## Problem
Nothing may be changed. Give the entries below again exactly.

(Saved entries)
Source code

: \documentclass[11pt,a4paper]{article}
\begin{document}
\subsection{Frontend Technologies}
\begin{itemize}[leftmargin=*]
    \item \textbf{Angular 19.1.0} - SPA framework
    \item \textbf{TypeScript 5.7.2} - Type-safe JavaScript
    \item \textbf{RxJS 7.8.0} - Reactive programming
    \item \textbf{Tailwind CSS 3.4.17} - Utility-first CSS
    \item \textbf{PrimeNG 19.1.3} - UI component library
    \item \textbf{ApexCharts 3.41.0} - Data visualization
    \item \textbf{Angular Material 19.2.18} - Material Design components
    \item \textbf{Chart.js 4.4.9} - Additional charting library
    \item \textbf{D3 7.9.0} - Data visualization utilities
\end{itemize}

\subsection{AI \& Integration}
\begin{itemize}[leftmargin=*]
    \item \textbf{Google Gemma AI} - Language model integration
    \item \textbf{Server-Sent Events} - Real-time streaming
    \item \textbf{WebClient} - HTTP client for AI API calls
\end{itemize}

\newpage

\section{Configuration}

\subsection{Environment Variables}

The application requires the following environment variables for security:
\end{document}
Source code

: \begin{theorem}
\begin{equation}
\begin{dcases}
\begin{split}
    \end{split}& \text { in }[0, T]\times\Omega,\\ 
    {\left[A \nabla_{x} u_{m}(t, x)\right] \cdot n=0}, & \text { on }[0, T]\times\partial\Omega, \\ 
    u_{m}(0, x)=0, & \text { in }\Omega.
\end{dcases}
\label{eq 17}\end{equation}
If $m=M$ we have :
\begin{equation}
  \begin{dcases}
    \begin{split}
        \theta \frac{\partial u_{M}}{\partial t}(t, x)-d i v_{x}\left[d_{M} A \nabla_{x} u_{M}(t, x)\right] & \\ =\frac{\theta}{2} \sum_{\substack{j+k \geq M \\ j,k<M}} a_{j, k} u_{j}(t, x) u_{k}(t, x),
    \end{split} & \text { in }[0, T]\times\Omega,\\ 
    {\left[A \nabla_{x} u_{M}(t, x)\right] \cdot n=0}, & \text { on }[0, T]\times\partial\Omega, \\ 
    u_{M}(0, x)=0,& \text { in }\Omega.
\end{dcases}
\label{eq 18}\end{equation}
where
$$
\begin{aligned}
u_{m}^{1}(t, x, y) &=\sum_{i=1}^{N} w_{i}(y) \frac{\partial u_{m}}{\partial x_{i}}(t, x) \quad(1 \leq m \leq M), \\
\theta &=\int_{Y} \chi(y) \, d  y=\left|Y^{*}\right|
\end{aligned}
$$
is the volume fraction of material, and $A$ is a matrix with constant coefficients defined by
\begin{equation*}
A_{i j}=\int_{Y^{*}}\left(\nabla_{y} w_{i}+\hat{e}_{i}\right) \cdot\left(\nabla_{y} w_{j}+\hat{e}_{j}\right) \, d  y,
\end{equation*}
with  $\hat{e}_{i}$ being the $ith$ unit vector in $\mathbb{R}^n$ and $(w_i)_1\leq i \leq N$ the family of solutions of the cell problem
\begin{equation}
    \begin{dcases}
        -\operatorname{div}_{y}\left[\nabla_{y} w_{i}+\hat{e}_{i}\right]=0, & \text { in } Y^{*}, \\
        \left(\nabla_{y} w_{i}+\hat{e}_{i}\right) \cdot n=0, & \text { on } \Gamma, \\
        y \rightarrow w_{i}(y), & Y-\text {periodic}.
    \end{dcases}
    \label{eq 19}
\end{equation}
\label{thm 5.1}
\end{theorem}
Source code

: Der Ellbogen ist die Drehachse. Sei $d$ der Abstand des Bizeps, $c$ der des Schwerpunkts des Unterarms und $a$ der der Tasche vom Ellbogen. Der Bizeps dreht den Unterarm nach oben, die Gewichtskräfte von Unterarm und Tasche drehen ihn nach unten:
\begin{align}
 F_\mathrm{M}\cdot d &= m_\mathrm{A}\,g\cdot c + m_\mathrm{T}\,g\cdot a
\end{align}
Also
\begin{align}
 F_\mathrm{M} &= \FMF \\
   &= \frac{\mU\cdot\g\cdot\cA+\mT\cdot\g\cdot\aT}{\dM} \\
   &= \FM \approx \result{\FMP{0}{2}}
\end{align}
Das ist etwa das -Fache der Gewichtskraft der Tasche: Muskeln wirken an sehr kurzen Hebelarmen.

## Result
Source code

: \documentclass[11pt,a4paper]{article}
\begin{document}
\subsection{Frontend Technologies}
\begin{itemize}[leftmargin=*]
    \item \textbf{Angular 19.1.0} - SPA framework
    \item \textbf{TypeScript 5.7.2} - Type-safe JavaScript
    \item \textbf{RxJS 7.8.0} - Reactive programming
    \item \textbf{Tailwind CSS 3.4.17} - Utility-first CSS
    \item \textbf{PrimeNG 19.1.3} - UI component library
    \item \textbf{ApexCharts 3.41.0} - Data visualization
    \item \textbf{Angular Material 19.2.18} - Material Design components
    \item \textbf{Chart.js 4.4.9} - Additional charting library
    \item \textbf{D3 7.9.0} - Data visualization utilities
\end{itemize}

\subsection{AI \& Integration}
\begin{itemize}[leftmargin=*]
    \item \textbf{Google Gemma AI} - Language model integration
    \item \textbf{Server-Sent Events} - Real-time streaming
    \item \textbf{WebClient} - HTTP client for AI API calls
\end{itemize}

\newpage

\section{Configuration}

\subsection{Environment Variables}

The application requires the following environment variables for security:
\end{document}
Source code

: \begin{theorem}
\begin{equation}
\begin{dcases}
\begin{split}
    \end{split}& \text { in }[0, T]\times\Omega,\\ 
    {\left[A \nabla_{x} u_{m}(t, x)\right] \cdot n=0}, & \text { on }[0, T]\times\partial\Omega, \\ 
    u_{m}(0, x)=0, & \text { in }\Omega.
\end{dcases}
\label{eq 17}\end{equation}
If $m=M$ we have :
\begin{equation}
  \begin{dcases}
    \begin{split}
        \theta \frac{\partial u_{M}}{\partial t}(t, x)-d i v_{x}\left[d_{M} A \nabla_{x} u_{M}(t, x)\right] & \\ =\frac{\theta}{2} \sum_{\substack{j+k \geq M \\ j,k<M}} a_{j, k} u_{j}(t, x) u_{k}(t, x),
    \end{split} & \text { in }[0, T]\times\Omega,\\ 
    {\left[A \nabla_{x} u_{M}(t, x)\right] \cdot n=0}, & \text { on }[0, T]\times\partial\Omega, \\ 
    u_{M}(0, x)=0,& \text { in }\Omega.
\end{dcases}
\label{eq 18}\end{equation}
where
$$
\begin{aligned}
u_{m}^{1}(t, x, y) &=\sum_{i=1}^{N} w_{i}(y) \frac{\partial u_{m}}{\partial x_{i}}(t, x) \quad(1 \leq m \leq M), \\
\theta &=\int_{Y} \chi(y) \, d  y=\left|Y^{*}\right|
\end{aligned}
$$
is the volume fraction of material, and $A$ is a matrix with constant coefficients defined by
\begin{equation*}
A_{i j}=\int_{Y^{*}}\left(\nabla_{y} w_{i}+\hat{e}_{i}\right) \cdot\left(\nabla_{y} w_{j}+\hat{e}_{j}\right) \, d  y,
\end{equation*}
with  $\hat{e}_{i}$ being the $ith$ unit vector in $\mathbb{R}^n$ and $(w_i)_1\leq i \leq N$ the family of solutions of the cell problem
\begin{equation}
    \begin{dcases}
        -\operatorname{div}_{y}\left[\nabla_{y} w_{i}+\hat{e}_{i}\right]=0, & \text { in } Y^{*}, \\
        \left(\nabla_{y} w_{i}+\hat{e}_{i}\right) \cdot n=0, & \text { on } \Gamma, \\
        y \rightarrow w_{i}(y), & Y-\text {periodic}.
    \end{dcases}
    \label{eq 19}
\end{equation}
\label{thm 5.1}
\end{theorem}
Source code

: Der Ellbogen ist die Drehachse. Sei $d$ der Abstand des Bizeps, $c$ der des Schwerpunkts des Unterarms und $a$ der der Tasche vom Ellbogen. Der Bizeps dreht den Unterarm nach oben, die Gewichtskräfte von Unterarm und Tasche drehen ihn nach unten:
\begin{align}
 F_\mathrm{M}\cdot d &= m_\mathrm{A}\,g\cdot c + m_\mathrm{T}\,g\cdot a
\end{align}
Also
\begin{align}
 F_\mathrm{M} &= \FMF \\
   &= \frac{\mU\cdot\g\cdot\cA+\mT\cdot\g\cdot\aT}{\dM} \\
   &= \FM \approx \result{\FMP{0}{2}}
\end{align}
Das ist etwa das -Fache der Gewichtskraft der Tasche: Muskeln wirken an sehr kurzen Hebelarmen.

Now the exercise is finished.